How to complete this task:
Go through the entries below and copy each line that holds the word "password".

Collected data
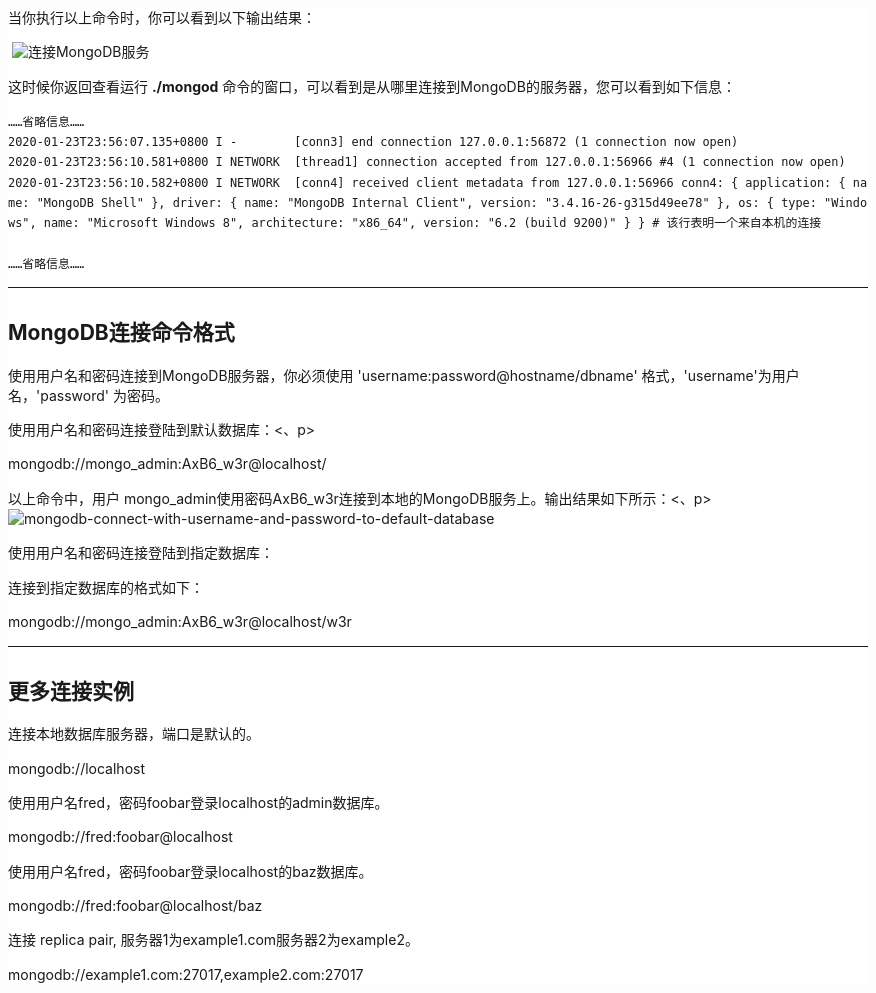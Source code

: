 当你执行以上命令时，你可以看到以下输出结果：

​	![连接MongoDB服务](C:\Users\lz\Documents\笔记\restart\images\mongod_localhost.png)

这时候你返回查看运行 **./mongod** 命令的窗口，可以看到是从哪里连接到MongoDB的服务器，您可以看到如下信息：

```
……省略信息……
2020-01-23T23:56:07.135+0800 I -        [conn3] end connection 127.0.0.1:56872 (1 connection now open)
2020-01-23T23:56:10.581+0800 I NETWORK  [thread1] connection accepted from 127.0.0.1:56966 #4 (1 connection now open)
2020-01-23T23:56:10.582+0800 I NETWORK  [conn4] received client metadata from 127.0.0.1:56966 conn4: { application: { name: "MongoDB Shell" }, driver: { name: "MongoDB Internal Client", version: "3.4.16-26-g315d49ee78" }, os: { type: "Windows", name: "Microsoft Windows 8", architecture: "x86_64", version: "6.2 (build 9200)" } } # 该行表明一个来自本机的连接

……省略信息……
```

------

## MongoDB连接命令格式

使用用户名和密码连接到MongoDB服务器，你必须使用 'username:password@hostname/dbname' 格式，'username'为用户名，'password' 为密码。

使用用户名和密码连接登陆到默认数据库：<、p>

mongodb://mongo_admin:AxB6_w3r@localhost/

以上命令中，用户 mongo_admin使用密码AxB6_w3r连接到本地的MongoDB服务上。输出结果如下所示：<、p> ![mongodb-connect-with-username-and-password-to-default-database](https://7n.w3cschool.cn/statics/images/course/2013/10/mongodb-connect-with-username-and-password-to-default-database.png)

使用用户名和密码连接登陆到指定数据库：

连接到指定数据库的格式如下：

mongodb://mongo_admin:AxB6_w3r@localhost/w3r

------

## 更多连接实例

连接本地数据库服务器，端口是默认的。

mongodb://localhost

使用用户名fred，密码foobar登录localhost的admin数据库。

mongodb://fred:foobar@localhost

使用用户名fred，密码foobar登录localhost的baz数据库。

mongodb://fred:foobar@localhost/baz

连接 replica pair, 服务器1为example1.com服务器2为example2。

mongodb://example1.com:27017,example2.com:27017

Solution below:
使用用户名和密码连接到MongoDB服务器，你必须使用 'username:password@hostname/dbname' 格式，'username'为用户名，'password' 为密码。
以上命令中，用户 mongo_admin使用密码AxB6_w3r连接到本地的MongoDB服务上。输出结果如下所示：<、p> ![mongodb-connect-with-username-and-password-to-default-database](https://7n.w3cschool.cn/statics/images/course/2013/10/mongodb-connect-with-username-and-password-to-default-database.png)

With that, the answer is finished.